Following in my footsteps, the AFR has a good piece today from Deutsche’s Adam Boyton on the both the importance and price of iron ore:
…if iron ore prices were to hold at the $US158 a tonne level seen a little over a week ago, interest rates could end the year higher than they are now – not lower, as markets currently expect.
On our estimates, an iron ore price of $US158 a tonne throughout the year would see a sharp pick-up in nominal GDP growth to around 6 per cent by the end of 2013…This is because it measures not just what the economy is producing, but also what we are being paid for it. A 6 per cent pace of growth in nominal GDP is above what Treasury would consider to be Australia’s long-run average growth rate…So iron ore could rescue the Australian economy.
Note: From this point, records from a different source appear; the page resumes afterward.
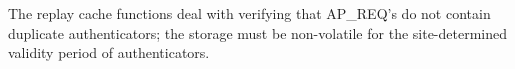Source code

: The replay cache functions deal with verifying that AP_REQ's do not
contain duplicate authenticators; the storage must be non-volatile for
the site-determined validity period of authenticators.

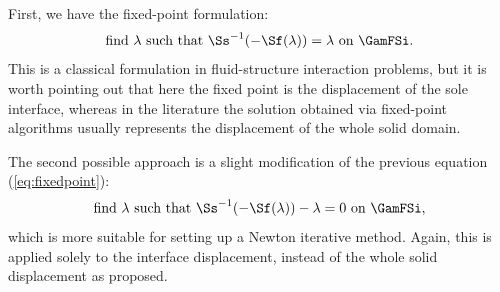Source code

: First, we have the fixed-point formulation:
\begin{equation} \label{eq:fixedpoint}
\mbox{find } \lambda \mbox { such that } \Ss^{-1}(-\Sf(\lambda)) = \lambda
\mbox{ on } \GamFSi .
\end{equation}
This is a classical formulation in fluid-structure interaction problems, but it is worth pointing
out that here the fixed point is the displacement of the sole interface, whereas in the
literature the solution obtained via
fixed-point algorithms usually represents the displacement of the whole solid domain.

The second possible approach is a slight modification of the previous equation
(\ref{eq:fixedpoint}):
\begin{equation} \label{eq:newton}
\mbox{find } \lambda \mbox { such that } \Ss^{-1}(-\Sf(\lambda)) - \lambda = 0 \mbox{ on } \GamFSi,
\end{equation}
which is more suitable for setting up a Newton iterative method.
Again, this is applied solely to the interface displacement,
instead of the whole solid displacement as proposed.

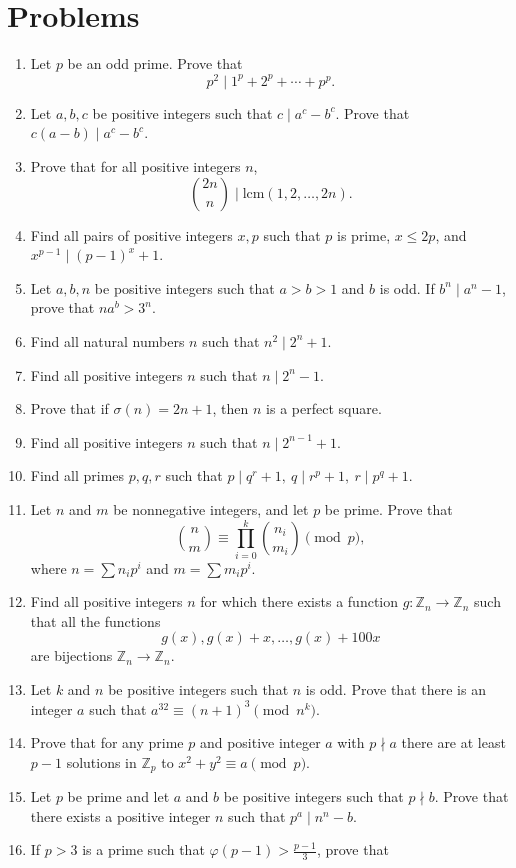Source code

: \documentclass{article}
\newcommand\lcm{\mathrm{lcm}}
\newcommand\Zz{\mathbb{Z}}
\begin{document}
\section{Problems}
\begin{enumerate}
  \item Let $p$ be an odd prime. Prove that
    \[p^2\mid 1^p+2^p+\cdots+p^p.\]
  \item Let $a,b,c$ be positive integers such that $c\mid a^c-b^c$. Prove that
    $c(a-b)\mid a^c-b^c$.
  \item Prove that for all positive integers $n$,
    \[\binom{2n}n\mid\lcm(1,2,\ldots,2n).\]
  \item Find all pairs of positive integers $x,p$ such that $p$ is prime, $x\le
    2p$, and $x^{p-1}\mid (p-1)^x+1$.
  \item Let $a,b,n$ be positive integers such that $a>b>1$ and $b$ is odd. If
    $b^n\mid a^n-1$, prove that $na^b>3^n$.
  \item Find all natural numbers $n$ such that $n^2\mid 2^n+1$.
  \item Find all positive integers $n$ such that $n\mid 2^n-1$.
  \item Prove that if $\sigma(n)=2n+1$, then $n$ is a perfect square.
  \item Find all positive integers $n$ such that $n\mid 2^{n-1}+1$.
  \item Find all primes $p,q,r$ such that $p\mid q^r+1,\ q\mid r^p+1,\ r\mid
    p^q+1$.
  \item Let $n$ and $m$ be nonnegative integers, and let $p$ be prime. Prove
    that
    \[\binom nm\equiv\prod_{i=0}^k\binom{n_i}{m_i}\pmod p,\]
    where $n=\sum n_i p^i$ and $m=\sum m_i p^i$.
  \item Find all positive integers $n$ for which there exists a function
    $g:\Zz_n\to\Zz_n$ such that all the functions
    \[g(x),g(x)+x,\ldots,g(x)+100x\]
    are bijections $\Zz_n\to\Zz_n$.
  \item Let $k$ and $n$ be positive integers such that $n$ is odd. Prove that
    there is an integer $a$ such that $a^{32}\equiv(n+1)^3\pmod{n^k}$.
  \item Prove that for any prime $p$ and positive integer $a$ with $p\nmid a$
    there are at least $p-1$ solutions in $\Zz_p$ to $x^2+y^2\equiv a\pmod p$.
  \item Let $p$ be prime and let $a$ and $b$ be positive integers such that
    $p\nmid b$. Prove that there exists a positive integer $n$ such that
    $p^a\mid n^n-b$.
  \item If $p>3$ is a prime such that $\varphi(p-1)>\frac{p-1}3$, prove that

\end{enumerate}
\end{document}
However, weakness at the start of the financial year means that nominal GDP growth in 2012-13 would still fall a little over a percentage point short of the government’s current forecast of 4 per cent.
We expect that this seasonal pattern, as well as additional supply from Australia and Brazil, could see iron ore back under $US120 a tonne around the middle of the year.
Spot on, I say. This seems an opportune time to check in on what other analysts are forecasting for iron ore and here you have it:
A median price of $118.50 and falling thereafter. Some of these are out of date, though, Mark Pervan of ANZ cut his forecasts to $115 for Q1 in October. Nobody trusts the rally.